TASK TO COMPLETE
Exact repetition is required: output every record in full.

══════

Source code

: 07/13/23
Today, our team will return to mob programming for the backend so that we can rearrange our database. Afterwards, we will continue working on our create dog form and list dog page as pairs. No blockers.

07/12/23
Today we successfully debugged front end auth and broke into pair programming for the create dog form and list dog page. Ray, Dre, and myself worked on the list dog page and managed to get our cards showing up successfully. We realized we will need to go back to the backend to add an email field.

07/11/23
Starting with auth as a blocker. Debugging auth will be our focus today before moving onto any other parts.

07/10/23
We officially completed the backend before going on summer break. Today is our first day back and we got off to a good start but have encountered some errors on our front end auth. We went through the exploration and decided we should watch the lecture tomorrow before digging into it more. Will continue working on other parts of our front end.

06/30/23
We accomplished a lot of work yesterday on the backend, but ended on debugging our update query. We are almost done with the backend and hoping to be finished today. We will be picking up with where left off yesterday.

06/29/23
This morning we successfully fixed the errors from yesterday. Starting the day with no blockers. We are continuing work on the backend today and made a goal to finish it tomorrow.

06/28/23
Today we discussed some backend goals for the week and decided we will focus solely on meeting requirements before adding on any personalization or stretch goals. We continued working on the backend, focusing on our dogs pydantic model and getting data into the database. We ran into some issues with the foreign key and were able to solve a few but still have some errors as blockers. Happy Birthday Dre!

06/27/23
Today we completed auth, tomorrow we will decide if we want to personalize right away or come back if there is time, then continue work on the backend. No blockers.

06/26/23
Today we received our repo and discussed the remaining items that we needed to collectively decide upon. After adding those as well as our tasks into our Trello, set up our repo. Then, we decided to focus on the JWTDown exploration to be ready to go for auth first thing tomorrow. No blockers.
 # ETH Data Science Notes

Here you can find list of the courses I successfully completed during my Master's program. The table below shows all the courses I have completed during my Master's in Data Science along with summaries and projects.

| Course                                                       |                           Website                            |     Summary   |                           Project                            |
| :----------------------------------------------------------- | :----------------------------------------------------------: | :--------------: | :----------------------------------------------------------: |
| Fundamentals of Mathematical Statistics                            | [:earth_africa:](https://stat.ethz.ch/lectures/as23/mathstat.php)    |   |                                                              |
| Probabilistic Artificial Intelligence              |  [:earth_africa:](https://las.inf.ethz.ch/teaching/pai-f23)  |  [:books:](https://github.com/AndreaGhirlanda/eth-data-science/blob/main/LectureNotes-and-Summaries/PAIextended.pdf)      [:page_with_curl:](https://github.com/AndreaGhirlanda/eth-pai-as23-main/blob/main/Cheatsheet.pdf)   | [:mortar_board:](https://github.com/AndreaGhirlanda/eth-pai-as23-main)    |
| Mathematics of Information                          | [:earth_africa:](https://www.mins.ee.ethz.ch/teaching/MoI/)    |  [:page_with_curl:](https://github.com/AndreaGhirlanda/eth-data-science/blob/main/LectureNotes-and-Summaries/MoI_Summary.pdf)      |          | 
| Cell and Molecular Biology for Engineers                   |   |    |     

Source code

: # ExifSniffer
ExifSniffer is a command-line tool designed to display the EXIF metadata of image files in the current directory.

══════

EXPECTED ANSWER
Source code

: 07/13/23
Today, our team will return to mob programming for the backend so that we can rearrange our database. Afterwards, we will continue working on our create dog form and list dog page as pairs. No blockers.

07/12/23
Today we successfully debugged front end auth and broke into pair programming for the create dog form and list dog page. Ray, Dre, and myself worked on the list dog page and managed to get our cards showing up successfully. We realized we will need to go back to the backend to add an email field.

07/11/23
Starting with auth as a blocker. Debugging auth will be our focus today before moving onto any other parts.

07/10/23
We officially completed the backend before going on summer break. Today is our first day back and we got off to a good start but have encountered some errors on our front end auth. We went through the exploration and decided we should watch the lecture tomorrow before digging into it more. Will continue working on other parts of our front end.

06/30/23
We accomplished a lot of work yesterday on the backend, but ended on debugging our update query. We are almost done with the backend and hoping to be finished today. We will be picking up with where left off yesterday.

06/29/23
This morning we successfully fixed the errors from yesterday. Starting the day with no blockers. We are continuing work on the backend today and made a goal to finish it tomorrow.

06/28/23
Today we discussed some backend goals for the week and decided we will focus solely on meeting requirements before adding on any personalization or stretch goals. We continued working on the backend, focusing on our dogs pydantic model and getting data into the database. We ran into some issues with the foreign key and were able to solve a few but still have some errors as blockers. Happy Birthday Dre!

06/27/23
Today we completed auth, tomorrow we will decide if we want to personalize right away or come back if there is time, then continue work on the backend. No blockers.

06/26/23
Today we received our repo and discussed the remaining items that we needed to collectively decide upon. After adding those as well as our tasks into our Trello, set up our repo. Then, we decided to focus on the JWTDown exploration to be ready to go for auth first thing tomorrow. No blockers.
 # ETH Data Science Notes

Here you can find list of the courses I successfully completed during my Master's program. The table below shows all the courses I have completed during my Master's in Data Science along with summaries and projects.

| Course                                                       |                           Website                            |     Summary   |                           Project                            |
| :----------------------------------------------------------- | :----------------------------------------------------------: | :--------------: | :----------------------------------------------------------: |
| Fundamentals of Mathematical Statistics                            | [:earth_africa:](https://stat.ethz.ch/lectures/as23/mathstat.php)    |   |                                                              |
| Probabilistic Artificial Intelligence              |  [:earth_africa:](https://las.inf.ethz.ch/teaching/pai-f23)  |  [:books:](https://github.com/AndreaGhirlanda/eth-data-science/blob/main/LectureNotes-and-Summaries/PAIextended.pdf)      [:page_with_curl:](https://github.com/AndreaGhirlanda/eth-pai-as23-main/blob/main/Cheatsheet.pdf)   | [:mortar_board:](https://github.com/AndreaGhirlanda/eth-pai-as23-main)    |
| Mathematics of Information                          | [:earth_africa:](https://www.mins.ee.ethz.ch/teaching/MoI/)    |  [:page_with_curl:](https://github.com/AndreaGhirlanda/eth-data-science/blob/main/LectureNotes-and-Summaries/MoI_Summary.pdf)      |          | 
| Cell and Molecular Biology for Engineers                   |   |    |     

Source code

: # ExifSniffer
ExifSniffer is a command-line tool designed to display the EXIF metadata of image files in the current directory.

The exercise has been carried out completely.